- TASK TO COMPLETE -
Return the data below exactly, stopping after the line with "load the image".

Records from a data source
========

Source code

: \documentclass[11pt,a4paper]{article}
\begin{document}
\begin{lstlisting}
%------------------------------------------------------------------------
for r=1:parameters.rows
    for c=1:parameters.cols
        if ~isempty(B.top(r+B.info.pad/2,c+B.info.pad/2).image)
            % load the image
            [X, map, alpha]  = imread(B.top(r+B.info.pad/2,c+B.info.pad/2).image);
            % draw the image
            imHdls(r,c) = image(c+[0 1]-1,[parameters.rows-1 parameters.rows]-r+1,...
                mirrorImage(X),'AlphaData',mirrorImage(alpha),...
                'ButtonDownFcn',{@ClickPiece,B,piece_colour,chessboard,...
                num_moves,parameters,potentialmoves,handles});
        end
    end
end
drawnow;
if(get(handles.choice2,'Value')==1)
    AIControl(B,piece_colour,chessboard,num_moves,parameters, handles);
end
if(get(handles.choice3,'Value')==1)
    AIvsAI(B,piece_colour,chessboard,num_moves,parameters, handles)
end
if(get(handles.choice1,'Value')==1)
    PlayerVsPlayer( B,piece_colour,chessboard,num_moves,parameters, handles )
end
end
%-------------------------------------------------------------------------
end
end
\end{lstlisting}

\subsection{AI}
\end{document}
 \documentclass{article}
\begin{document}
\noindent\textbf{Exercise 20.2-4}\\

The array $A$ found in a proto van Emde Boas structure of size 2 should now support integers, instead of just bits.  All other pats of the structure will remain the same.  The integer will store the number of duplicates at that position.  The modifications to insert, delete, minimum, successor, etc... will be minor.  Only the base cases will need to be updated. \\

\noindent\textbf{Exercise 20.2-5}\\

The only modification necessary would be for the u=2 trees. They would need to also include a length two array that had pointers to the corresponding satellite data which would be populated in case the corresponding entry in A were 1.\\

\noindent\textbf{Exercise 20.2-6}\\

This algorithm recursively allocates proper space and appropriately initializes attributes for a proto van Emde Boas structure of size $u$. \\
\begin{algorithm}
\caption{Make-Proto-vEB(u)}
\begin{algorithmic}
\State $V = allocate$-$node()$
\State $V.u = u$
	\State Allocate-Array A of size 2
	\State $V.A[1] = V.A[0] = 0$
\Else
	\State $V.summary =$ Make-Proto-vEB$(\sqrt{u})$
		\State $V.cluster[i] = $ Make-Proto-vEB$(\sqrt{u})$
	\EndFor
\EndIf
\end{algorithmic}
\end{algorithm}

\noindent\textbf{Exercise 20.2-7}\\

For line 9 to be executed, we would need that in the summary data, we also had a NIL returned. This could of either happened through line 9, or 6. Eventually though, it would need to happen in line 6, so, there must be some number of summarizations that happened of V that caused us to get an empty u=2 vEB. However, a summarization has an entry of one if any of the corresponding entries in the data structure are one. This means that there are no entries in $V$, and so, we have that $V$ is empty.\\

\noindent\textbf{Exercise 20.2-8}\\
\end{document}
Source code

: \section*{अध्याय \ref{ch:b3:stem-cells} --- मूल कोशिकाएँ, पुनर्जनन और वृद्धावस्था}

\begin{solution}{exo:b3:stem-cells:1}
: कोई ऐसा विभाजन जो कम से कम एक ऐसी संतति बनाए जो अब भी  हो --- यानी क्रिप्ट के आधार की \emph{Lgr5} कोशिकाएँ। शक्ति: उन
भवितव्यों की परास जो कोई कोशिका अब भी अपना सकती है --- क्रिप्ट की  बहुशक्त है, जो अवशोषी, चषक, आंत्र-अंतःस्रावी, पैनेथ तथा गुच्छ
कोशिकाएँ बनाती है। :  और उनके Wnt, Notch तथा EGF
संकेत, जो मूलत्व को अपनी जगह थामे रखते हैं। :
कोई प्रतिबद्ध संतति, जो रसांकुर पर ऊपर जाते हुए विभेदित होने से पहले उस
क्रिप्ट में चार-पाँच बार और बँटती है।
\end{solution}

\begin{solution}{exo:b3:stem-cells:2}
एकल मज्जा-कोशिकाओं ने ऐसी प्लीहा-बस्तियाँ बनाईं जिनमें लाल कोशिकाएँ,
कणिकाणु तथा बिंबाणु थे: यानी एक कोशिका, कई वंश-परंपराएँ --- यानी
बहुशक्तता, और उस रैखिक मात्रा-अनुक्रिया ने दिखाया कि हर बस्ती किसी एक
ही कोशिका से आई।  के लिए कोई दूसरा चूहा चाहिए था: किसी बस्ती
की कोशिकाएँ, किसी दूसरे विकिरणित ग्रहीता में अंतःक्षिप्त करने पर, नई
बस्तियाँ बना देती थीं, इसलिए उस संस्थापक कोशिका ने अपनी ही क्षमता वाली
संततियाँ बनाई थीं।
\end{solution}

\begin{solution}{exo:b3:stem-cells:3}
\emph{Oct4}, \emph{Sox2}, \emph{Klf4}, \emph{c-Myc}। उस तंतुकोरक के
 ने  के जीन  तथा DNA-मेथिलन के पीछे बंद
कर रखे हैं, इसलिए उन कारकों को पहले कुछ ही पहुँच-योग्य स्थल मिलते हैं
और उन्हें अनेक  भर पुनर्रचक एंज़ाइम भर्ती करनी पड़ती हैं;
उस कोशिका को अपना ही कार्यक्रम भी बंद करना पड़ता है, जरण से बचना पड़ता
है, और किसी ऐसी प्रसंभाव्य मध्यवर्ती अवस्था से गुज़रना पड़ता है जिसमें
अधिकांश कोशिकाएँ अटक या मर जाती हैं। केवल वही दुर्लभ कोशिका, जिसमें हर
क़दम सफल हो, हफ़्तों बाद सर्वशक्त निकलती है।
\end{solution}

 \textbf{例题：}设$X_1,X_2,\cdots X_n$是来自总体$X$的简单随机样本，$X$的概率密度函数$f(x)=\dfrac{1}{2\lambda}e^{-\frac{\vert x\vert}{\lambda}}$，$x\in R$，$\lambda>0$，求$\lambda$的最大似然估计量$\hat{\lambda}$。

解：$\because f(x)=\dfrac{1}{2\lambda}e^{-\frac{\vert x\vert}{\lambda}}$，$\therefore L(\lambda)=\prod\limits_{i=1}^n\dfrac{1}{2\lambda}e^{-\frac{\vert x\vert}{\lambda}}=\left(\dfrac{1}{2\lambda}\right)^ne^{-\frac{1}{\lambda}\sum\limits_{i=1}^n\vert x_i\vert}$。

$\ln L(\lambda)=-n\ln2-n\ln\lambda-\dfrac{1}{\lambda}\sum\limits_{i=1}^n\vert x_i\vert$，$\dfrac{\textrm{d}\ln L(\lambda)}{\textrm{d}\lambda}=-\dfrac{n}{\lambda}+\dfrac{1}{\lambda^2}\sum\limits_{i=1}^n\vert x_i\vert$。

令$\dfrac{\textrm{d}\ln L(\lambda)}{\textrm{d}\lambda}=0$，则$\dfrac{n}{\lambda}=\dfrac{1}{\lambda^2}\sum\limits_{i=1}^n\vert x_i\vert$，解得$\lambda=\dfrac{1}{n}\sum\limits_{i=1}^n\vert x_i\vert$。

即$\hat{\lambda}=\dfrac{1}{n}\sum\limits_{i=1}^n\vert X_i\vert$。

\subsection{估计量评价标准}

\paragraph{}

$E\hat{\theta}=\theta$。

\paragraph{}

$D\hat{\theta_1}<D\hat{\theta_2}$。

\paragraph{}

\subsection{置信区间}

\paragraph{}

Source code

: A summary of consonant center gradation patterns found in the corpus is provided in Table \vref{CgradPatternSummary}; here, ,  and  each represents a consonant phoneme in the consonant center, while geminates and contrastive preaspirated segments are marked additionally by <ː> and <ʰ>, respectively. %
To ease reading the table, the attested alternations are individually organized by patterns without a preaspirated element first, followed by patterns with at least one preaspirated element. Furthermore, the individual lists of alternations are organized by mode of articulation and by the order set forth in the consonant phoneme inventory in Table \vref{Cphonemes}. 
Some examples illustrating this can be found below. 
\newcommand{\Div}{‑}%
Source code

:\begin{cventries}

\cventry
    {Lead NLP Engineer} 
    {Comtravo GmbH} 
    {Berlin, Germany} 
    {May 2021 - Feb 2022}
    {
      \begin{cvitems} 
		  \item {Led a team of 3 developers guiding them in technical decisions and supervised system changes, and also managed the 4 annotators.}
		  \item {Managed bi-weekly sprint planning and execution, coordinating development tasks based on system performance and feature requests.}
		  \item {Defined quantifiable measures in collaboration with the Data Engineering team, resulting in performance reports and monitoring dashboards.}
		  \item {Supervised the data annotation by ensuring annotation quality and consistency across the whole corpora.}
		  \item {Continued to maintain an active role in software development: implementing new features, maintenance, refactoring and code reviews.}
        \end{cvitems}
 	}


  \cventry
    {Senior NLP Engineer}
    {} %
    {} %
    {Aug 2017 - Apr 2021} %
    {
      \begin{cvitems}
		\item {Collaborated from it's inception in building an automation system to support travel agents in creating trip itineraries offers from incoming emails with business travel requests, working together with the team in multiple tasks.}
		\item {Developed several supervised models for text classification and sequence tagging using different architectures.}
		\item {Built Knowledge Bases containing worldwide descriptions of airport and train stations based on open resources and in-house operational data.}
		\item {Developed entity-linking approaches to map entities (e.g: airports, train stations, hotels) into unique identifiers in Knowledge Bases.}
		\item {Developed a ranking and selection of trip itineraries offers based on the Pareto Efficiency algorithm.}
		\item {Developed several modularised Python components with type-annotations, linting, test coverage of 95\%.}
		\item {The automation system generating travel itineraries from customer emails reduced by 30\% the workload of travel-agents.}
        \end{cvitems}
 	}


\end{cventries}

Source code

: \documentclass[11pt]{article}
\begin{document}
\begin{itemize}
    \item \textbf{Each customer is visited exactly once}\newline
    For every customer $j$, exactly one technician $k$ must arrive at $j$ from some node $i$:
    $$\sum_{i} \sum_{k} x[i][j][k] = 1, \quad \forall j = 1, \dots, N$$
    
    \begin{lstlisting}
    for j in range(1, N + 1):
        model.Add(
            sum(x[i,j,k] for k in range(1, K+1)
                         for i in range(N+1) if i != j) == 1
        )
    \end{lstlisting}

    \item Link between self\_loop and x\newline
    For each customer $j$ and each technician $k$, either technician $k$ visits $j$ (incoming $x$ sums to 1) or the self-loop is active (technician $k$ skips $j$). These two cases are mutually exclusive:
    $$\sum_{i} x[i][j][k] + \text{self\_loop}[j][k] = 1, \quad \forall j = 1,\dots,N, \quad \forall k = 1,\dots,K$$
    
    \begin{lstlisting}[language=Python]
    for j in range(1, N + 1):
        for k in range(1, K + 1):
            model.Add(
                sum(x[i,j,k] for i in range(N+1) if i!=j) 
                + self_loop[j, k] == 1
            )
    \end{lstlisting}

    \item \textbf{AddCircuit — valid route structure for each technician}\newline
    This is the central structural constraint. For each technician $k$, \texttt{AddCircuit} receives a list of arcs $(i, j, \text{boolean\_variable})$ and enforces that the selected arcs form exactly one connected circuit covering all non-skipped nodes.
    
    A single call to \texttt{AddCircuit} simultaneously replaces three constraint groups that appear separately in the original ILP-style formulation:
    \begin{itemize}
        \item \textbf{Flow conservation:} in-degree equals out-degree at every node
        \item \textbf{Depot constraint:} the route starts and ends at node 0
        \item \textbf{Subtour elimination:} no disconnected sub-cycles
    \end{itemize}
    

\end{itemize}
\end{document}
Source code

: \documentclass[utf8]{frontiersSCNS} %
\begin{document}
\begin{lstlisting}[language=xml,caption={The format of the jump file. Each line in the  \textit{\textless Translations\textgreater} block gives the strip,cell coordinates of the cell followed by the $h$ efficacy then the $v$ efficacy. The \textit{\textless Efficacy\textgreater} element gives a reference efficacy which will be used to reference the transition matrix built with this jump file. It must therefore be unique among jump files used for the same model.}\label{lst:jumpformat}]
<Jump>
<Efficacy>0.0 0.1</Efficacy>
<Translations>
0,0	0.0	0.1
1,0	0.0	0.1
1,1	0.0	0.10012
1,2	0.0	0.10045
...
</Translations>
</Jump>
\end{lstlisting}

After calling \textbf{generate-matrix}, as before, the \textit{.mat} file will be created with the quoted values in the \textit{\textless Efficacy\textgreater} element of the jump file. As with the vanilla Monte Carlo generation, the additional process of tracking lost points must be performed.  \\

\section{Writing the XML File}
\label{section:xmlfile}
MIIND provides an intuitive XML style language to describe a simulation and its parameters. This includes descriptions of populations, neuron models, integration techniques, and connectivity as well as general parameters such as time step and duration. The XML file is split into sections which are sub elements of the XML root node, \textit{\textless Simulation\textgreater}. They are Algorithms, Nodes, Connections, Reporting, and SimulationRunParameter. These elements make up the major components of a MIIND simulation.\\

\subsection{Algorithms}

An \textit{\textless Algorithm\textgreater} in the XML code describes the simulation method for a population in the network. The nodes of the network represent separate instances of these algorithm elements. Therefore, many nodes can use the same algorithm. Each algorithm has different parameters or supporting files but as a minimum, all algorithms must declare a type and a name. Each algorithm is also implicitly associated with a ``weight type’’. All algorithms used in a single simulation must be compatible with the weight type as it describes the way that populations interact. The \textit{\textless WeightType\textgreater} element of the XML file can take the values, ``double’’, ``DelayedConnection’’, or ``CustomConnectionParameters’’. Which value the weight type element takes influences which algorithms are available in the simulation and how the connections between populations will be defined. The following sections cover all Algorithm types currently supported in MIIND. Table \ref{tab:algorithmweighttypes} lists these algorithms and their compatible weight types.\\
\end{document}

========

- FINISHED EXERCISE -
Source code

: \documentclass[11pt,a4paper]{article}
\begin{document}
\begin{lstlisting}
%------------------------------------------------------------------------
for r=1:parameters.rows
    for c=1:parameters.cols
        if ~isempty(B.top(r+B.info.pad/2,c+B.info.pad/2).image)
            % load the image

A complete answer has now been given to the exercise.